*ACTION ITEM*
All of the data needs to come back exactly as written.

Saved entries:
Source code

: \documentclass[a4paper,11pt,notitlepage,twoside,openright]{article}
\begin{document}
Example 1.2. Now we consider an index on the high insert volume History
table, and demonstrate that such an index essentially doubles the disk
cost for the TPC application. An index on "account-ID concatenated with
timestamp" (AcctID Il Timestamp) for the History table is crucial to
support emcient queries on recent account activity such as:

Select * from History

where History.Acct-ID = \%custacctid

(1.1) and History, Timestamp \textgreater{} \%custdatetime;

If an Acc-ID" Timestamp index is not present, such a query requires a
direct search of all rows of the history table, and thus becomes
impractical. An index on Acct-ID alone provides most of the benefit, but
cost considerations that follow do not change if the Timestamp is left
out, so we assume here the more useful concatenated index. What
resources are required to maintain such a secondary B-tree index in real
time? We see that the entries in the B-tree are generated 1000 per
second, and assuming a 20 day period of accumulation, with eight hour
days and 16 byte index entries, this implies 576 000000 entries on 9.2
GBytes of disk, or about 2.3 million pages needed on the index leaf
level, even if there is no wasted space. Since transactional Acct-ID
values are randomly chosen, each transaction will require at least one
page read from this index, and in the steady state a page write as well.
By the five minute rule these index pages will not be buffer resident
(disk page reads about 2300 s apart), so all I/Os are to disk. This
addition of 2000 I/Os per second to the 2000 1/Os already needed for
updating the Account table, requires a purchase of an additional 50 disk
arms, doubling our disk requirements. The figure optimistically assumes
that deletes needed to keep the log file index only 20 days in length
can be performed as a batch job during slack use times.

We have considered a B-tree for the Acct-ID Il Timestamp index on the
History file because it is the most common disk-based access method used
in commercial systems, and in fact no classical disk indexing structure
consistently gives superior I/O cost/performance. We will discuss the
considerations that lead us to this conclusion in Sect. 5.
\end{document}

*ANSWER SPACE*
Source code

: \documentclass[a4paper,11pt,notitlepage,twoside,openright]{article}
\begin{document}
Example 1.2. Now we consider an index on the high insert volume History
table, and demonstrate that such an index essentially doubles the disk
cost for the TPC application. An index on "account-ID concatenated with
timestamp" (AcctID Il Timestamp) for the History table is crucial to
support emcient queries on recent account activity such as:

Select * from History

where History.Acct-ID = \%custacctid

(1.1) and History, Timestamp \textgreater{} \%custdatetime;

If an Acc-ID" Timestamp index is not present, such a query requires a
direct search of all rows of the history table, and thus becomes
impractical. An index on Acct-ID alone provides most of the benefit, but
cost considerations that follow do not change if the Timestamp is left
out, so we assume here the more useful concatenated index. What
resources are required to maintain such a secondary B-tree index in real
time? We see that the entries in the B-tree are generated 1000 per
second, and assuming a 20 day period of accumulation, with eight hour
days and 16 byte index entries, this implies 576 000000 entries on 9.2
GBytes of disk, or about 2.3 million pages needed on the index leaf
level, even if there is no wasted space. Since transactional Acct-ID
values are randomly chosen, each transaction will require at least one
page read from this index, and in the steady state a page write as well.
By the five minute rule these index pages will not be buffer resident
(disk page reads about 2300 s apart), so all I/Os are to disk. This
addition of 2000 I/Os per second to the 2000 1/Os already needed for
updating the Account table, requires a purchase of an additional 50 disk
arms, doubling our disk requirements. The figure optimistically assumes
that deletes needed to keep the log file index only 20 days in length
can be performed as a batch job during slack use times.

We have considered a B-tree for the Acct-ID Il Timestamp index on the
History file because it is the most common disk-based access method used
in commercial systems, and in fact no classical disk indexing structure
consistently gives superior I/O cost/performance. We will discuss the
considerations that lead us to this conclusion in Sect. 5.
\end{document}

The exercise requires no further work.